Microsoft realized that phishing, pharming, botnets and rootkits show that attacks are becoming more sophisticated. This situation makes traditional defenses to be inadequate and evolution is at hand. The Redmond giant has been mentioned in a positive context many times during the past year for the advances made in the security arena. At the Infosecurity Europe 2006 Press Conference, Detlef Eckert – Microsoft Chieft Security Advisor EMEA – demonstrated what Microsoft did and what more we can expect in the near future.
That has been a large concern for some of us.
I would personally much prefer a stream of single-issue microfixes to a single monolithic bundle of them once a month, since fix bundling tends to lead an an “all or nothing” situation.
You have to understand how long developing a fix takes. It has to be examined, fixed (and try to make sure it doesn’t break something else), tested throughoughly, and finally deployed. If they put out fixes quicker, they risk bad patches that break things.
Now, putting patches out as soon as their ready would not only be more work for MS, it would probably also piss off users. More updating, more reboots.
Of course, for critical stuff like WMF, they will push it out faster though.
Have you ever worked for a large software company? Things are much easier said than done.
Being a large software company is not a valid excuse. Your argument about what needs to be done is very true, testing takes a lot of time (although not more than a few days if they’re smart), but the size of the company is not a valid excuse for why it takes time.
If a small company can do a better job than we should all just avoid products from big companies! And I don’t think Microsoft suffers from IBM level bureaucracy.
Why is it not a valid excuse? It’s a valid excuse for why it may take longer than for a small company. But that also has to do with customer base and product size.
There is a lot that a patch has to go through before it can be safely deployed. It’s really hard to describe why, but when you work for a software company, you understand better.
A well-designed application can be effectively QA’d and released quickly regardless of the size of the customer base. You just need a decent QA process in place (those can be relatively fast as well — see various articles on the topic of “Agile Software Development” about how such things can be done quickly while avoiding many of the speed issues found in traditional Waterfall methodologies), and perhaps one or two verification sites to ensure that the stuff which was working on the test and QA environments will also work in a few live production environments.
Things like language support should be a nonissue as long as the product is well-designed. We have always kept our text messages (which are multilingual) separate from the code program logic, making it easy to test the core and then plop in whichever language and other localization files are required for a given variant.
It’s all process-centric, really. If a company has a poor process in place, its capability for fast action is going to suck regardless of its size.
You have to understand how long developing a fix takes. It has to be examined, fixed (and try to make sure it doesn’t break something else), tested throughoughly, and finally deployed. If they put out fixes quicker, they risk bad patches that break things.
With all due respect, I think I have a pretty good idea of the time and process involved. My resume is on my web site — feel free to snoop around.
Besides, I wasn’t talking about speeding up the process for each fix so much as converting from a regular monthly release cycle of monolithic fixes (conglomerates which include several fixes, or perhaps dozens) and instead releasing each fix to interested customers as it becomes ready for external publication. Make it a premium support service if you have to.
Both IBM and Unisys release patches that way for some of their products, including their mainframe OSes and other key software elements. Why can’t Microsoft do the same? Surely they’re capable of doing so.
I realize (from reading various blogs and such) that Microsoft’s culture appears overly process-heavy when compared to other similar companies. That might make it more difficult, but as a customer I’m not sure I want to hear about their organizational or procedural difficulties if I can see other large organizations doing things more efficiently.
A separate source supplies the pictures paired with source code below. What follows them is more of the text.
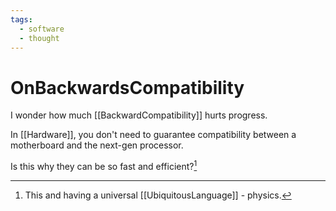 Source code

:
```yaml
---
tags: 
  - software
  - thought
---
```


# OnBackwardsCompatibility

I wonder how much [[BackwardCompatibility]] hurts progress.

In [[Hardware]], you don't need to guarantee compatibility between a motherboard and the next-gen processor.

Is this why they can be so fast and efficient?[^1]

[^1]: This and having a universal [[UbiquitousLanguage]] - physics.
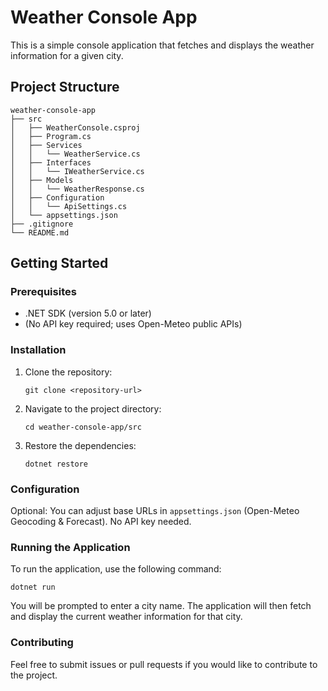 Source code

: # Weather Console App

This is a simple console application that fetches and displays the weather information for a given city.

## Project Structure

```
weather-console-app
├── src
│   ├── WeatherConsole.csproj
│   ├── Program.cs
│   ├── Services
│   │   └── WeatherService.cs
│   ├── Interfaces
│   │   └── IWeatherService.cs
│   ├── Models
│   │   └── WeatherResponse.cs
│   ├── Configuration
│   │   └── ApiSettings.cs
│   └── appsettings.json
├── .gitignore
└── README.md
```

## Getting Started

### Prerequisites

- .NET SDK (version 5.0 or later)
- (No API key required; uses Open-Meteo public APIs)

### Installation

1. Clone the repository:
   ```
   git clone <repository-url>
   ```
2. Navigate to the project directory:
   ```
   cd weather-console-app/src
   ```
3. Restore the dependencies:
   ```
   dotnet restore
   ```

### Configuration

Optional: You can adjust base URLs in `appsettings.json` (Open-Meteo Geocoding & Forecast). No API key needed.

### Running the Application

To run the application, use the following command:
```
dotnet run
```

You will be prompted to enter a city name. The application will then fetch and display the current weather information for that city.

### Contributing

Feel free to submit issues or pull requests if you would like to contribute to the project.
Have you ever worked for a large software company? Things are much easier said than done.
Yes. I spent almost five years working for a large mainframe software company (half of that time in a software development group releasing software for external customer consumption), and then I spent ten years doing internal s/w application development and support for a major airline. I’m doing similar work now, albeit for an airline communications/software firm instead of an airline directly.
I’m acutely aware of the types of procedural inertia that are in place in large organizations, and I’ve also seen it broken through when enough key people bought into a change.
There are times when inertia is *NOT* a valid excuse.
You have to understand how long developing a fix takes. It has to be examined, fixed (and try to make sure it doesn’t break something else), tested throughoughly, and finally deployed.
No I don’t have to understand. As a customer it’s not my business to think how hard is for them to do their job.
I look at other parties and see that it CAN be done, thus I find it ok to demand this from a company as resourceful as Microsoft.
The problem is they do things how it suits them, not how it suits the customers.